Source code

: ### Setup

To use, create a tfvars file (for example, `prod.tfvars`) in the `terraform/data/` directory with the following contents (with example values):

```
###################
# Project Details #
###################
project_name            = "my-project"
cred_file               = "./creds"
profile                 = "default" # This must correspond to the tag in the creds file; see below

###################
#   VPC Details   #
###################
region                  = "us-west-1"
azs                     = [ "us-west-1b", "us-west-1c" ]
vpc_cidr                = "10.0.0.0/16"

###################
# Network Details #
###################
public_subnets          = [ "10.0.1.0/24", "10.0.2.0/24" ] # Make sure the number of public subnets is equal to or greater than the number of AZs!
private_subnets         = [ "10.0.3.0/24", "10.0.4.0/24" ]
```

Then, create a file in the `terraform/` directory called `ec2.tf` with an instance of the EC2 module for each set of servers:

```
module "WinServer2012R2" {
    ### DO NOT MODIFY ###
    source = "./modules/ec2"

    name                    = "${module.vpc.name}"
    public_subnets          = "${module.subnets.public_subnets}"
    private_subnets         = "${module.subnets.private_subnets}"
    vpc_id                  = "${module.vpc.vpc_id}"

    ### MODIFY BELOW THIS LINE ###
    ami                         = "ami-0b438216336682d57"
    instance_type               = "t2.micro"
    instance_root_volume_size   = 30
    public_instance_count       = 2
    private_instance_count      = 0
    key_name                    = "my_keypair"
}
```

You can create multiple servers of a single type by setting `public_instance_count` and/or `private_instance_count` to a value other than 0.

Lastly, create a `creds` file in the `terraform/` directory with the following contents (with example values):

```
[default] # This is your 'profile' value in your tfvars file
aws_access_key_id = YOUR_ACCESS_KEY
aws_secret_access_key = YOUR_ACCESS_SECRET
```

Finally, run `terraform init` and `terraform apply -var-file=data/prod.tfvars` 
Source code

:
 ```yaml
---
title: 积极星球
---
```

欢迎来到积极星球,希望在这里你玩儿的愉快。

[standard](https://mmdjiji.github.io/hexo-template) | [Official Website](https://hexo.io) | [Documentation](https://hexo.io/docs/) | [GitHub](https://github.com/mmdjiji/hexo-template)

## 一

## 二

__Exercise prompt__. The answer should be the full listing, repeated without any change.

__Your solution__.
Source code

: ### Setup

To use, create a tfvars file (for example, `prod.tfvars`) in the `terraform/data/` directory with the following contents (with example values):

```
###################
# Project Details #
###################
project_name            = "my-project"
cred_file               = "./creds"
profile                 = "default" # This must correspond to the tag in the creds file; see below

###################
#   VPC Details   #
###################
region                  = "us-west-1"
azs                     = [ "us-west-1b", "us-west-1c" ]
vpc_cidr                = "10.0.0.0/16"

###################
# Network Details #
###################
public_subnets          = [ "10.0.1.0/24", "10.0.2.0/24" ] # Make sure the number of public subnets is equal to or greater than the number of AZs!
private_subnets         = [ "10.0.3.0/24", "10.0.4.0/24" ]
```

Then, create a file in the `terraform/` directory called `ec2.tf` with an instance of the EC2 module for each set of servers:

```
module "WinServer2012R2" {
    ### DO NOT MODIFY ###
    source = "./modules/ec2"

    name                    = "${module.vpc.name}"
    public_subnets          = "${module.subnets.public_subnets}"
    private_subnets         = "${module.subnets.private_subnets}"
    vpc_id                  = "${module.vpc.vpc_id}"

    ### MODIFY BELOW THIS LINE ###
    ami                         = "ami-0b438216336682d57"
    instance_type               = "t2.micro"
    instance_root_volume_size   = 30
    public_instance_count       = 2
    private_instance_count      = 0
    key_name                    = "my_keypair"
}
```

You can create multiple servers of a single type by setting `public_instance_count` and/or `private_instance_count` to a value other than 0.

Lastly, create a `creds` file in the `terraform/` directory with the following contents (with example values):

```
[default] # This is your 'profile' value in your tfvars file
aws_access_key_id = YOUR_ACCESS_KEY
aws_secret_access_key = YOUR_ACCESS_SECRET
```

Finally, run `terraform init` and `terraform apply -var-file=data/prod.tfvars` 
Source code

:
 ```yaml
---
title: 积极星球
---
```

欢迎来到积极星球,希望在这里你玩儿的愉快。

[standard](https://mmdjiji.github.io/hexo-template) | [Official Website](https://hexo.io) | [Documentation](https://hexo.io/docs/) | [GitHub](https://github.com/mmdjiji/hexo-template)

## 一

## 二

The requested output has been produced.